Long strides. Feet crossing. Hips swaying. Theeraphong "Bally" Meesat looks nothing like his colleagues at Prasartratprachakit School in Ratchaburi, with violet lips, bright orange cheeks and large false eyelashes.
The 29-year-old school teacher recently become a social media star in Thailand after wearing extravagant makeup to teach English in the secondary school, a 90-minute drive from Bangkok.
“It all began by accident, really. I took part in a school parade and had a class afterwards. So I just came to teach with makeup on because I didn’t have enough time to remove it,” Bally told CNA. On his desk, a cardboard tray is brimming with colourful shades of eyeshadow, blush palettes, lipsticks and foundations.

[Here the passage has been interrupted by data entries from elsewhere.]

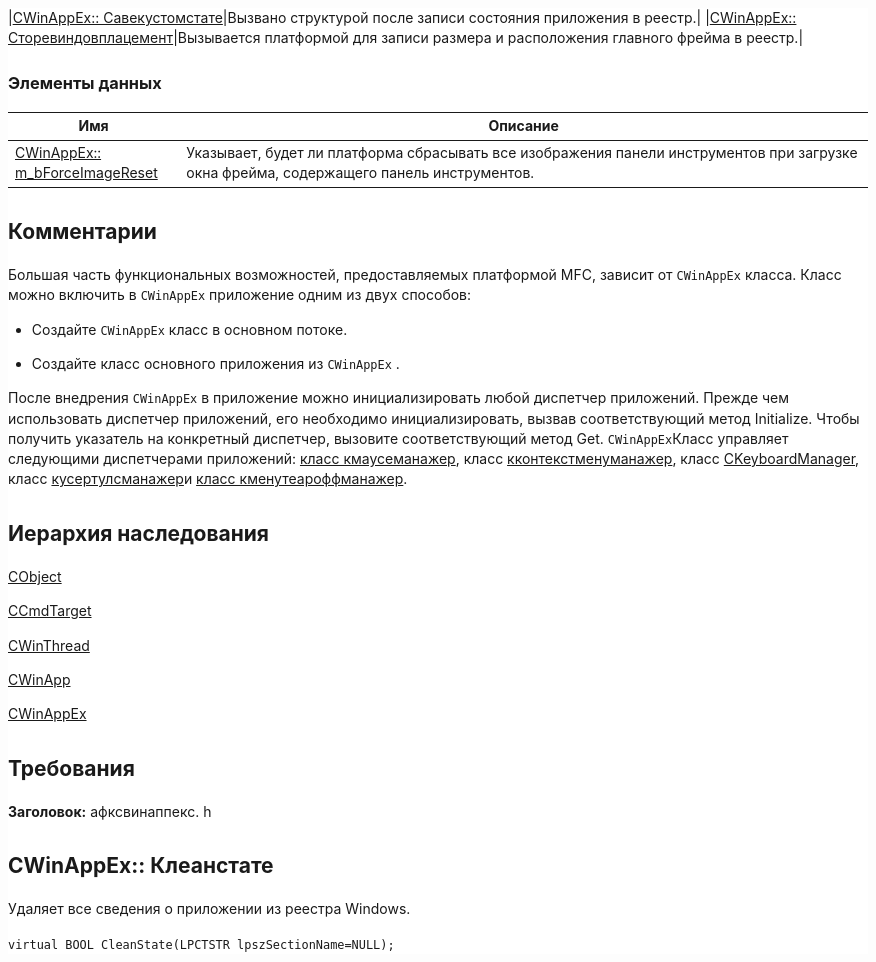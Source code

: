 |[CWinAppEx:: Савекустомстате](#savecustomstate)|Вызвано структурой после записи состояния приложения в реестр.|
|[CWinAppEx:: Сторевиндовплацемент](#storewindowplacement)|Вызывается платформой для записи размера и расположения главного фрейма в реестр.|

### <a name="data-members"></a>Элементы данных

|Имя|Описание|
|----------|-----------------|
|[CWinAppEx:: m_bForceImageReset](#m_bforceimagereset)|Указывает, будет ли платформа сбрасывать все изображения панели инструментов при загрузке окна фрейма, содержащего панель инструментов.|

## <a name="remarks"></a>Комментарии

Большая часть функциональных возможностей, предоставляемых платформой MFC, зависит от `CWinAppEx` класса. Класс можно включить в `CWinAppEx` приложение одним из двух способов:

- Создайте `CWinAppEx` класс в основном потоке.

- Создайте класс основного приложения из `CWinAppEx` .

После внедрения `CWinAppEx` в приложение можно инициализировать любой диспетчер приложений. Прежде чем использовать диспетчер приложений, его необходимо инициализировать, вызвав соответствующий метод Initialize. Чтобы получить указатель на конкретный диспетчер, вызовите соответствующий метод Get. `CWinAppEx`Класс управляет следующими диспетчерами приложений: [класс кмаусеманажер](../../mfc/reference/cmousemanager-class.md), класс [кконтекстменуманажер](../../mfc/reference/ccontextmenumanager-class.md), класс [CKeyboardManager](../../mfc/reference/ckeyboardmanager-class.md), класс [кусертулсманажер](../../mfc/reference/cusertoolsmanager-class.md)и [класс кменутеароффманажер](../../mfc/reference/cmenutearoffmanager-class.md).

## <a name="inheritance-hierarchy"></a>Иерархия наследования

[CObject](../../mfc/reference/cobject-class.md)

[CCmdTarget](../../mfc/reference/ccmdtarget-class.md)

[CWinThread](../../mfc/reference/cwinthread-class.md)

[CWinApp](../../mfc/reference/cwinapp-class.md)

[CWinAppEx](../../mfc/reference/cwinappex-class.md)

## <a name="requirements"></a>Требования

**Заголовок:** афксвинаппекс. h

## <a name="cwinappexcleanstate"></a><a name="cleanstate"></a> CWinAppEx:: Клеанстате

Удаляет все сведения о приложении из реестра Windows.

```
virtual BOOL CleanState(LPCTSTR lpszSectionName=NULL);
```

The children were surprised and excited. They thought it was hilarious and interesting. They were curious.
Entertainment defines Bally’s teaching. He believes students can learn better when they relax and enjoy the class, particularly when it comes to foreign-language subjects like English. He said many Thai children do not like studying English or lack confidence communicating in foreign languages because they grow up in a Thai-speaking environment where the use of English is extremely limited.
A big age gap between teachers and students in Thai schools also has a significant impact on the learners’ interest in subjects they are not familiar with, he said.
“So many teachers still follow the ‘traditional’ teaching style, which is strict and intense. They tend to focus on academic performance as that’s how the national curriculum is designed. It targets good grades in exams,” Bally said.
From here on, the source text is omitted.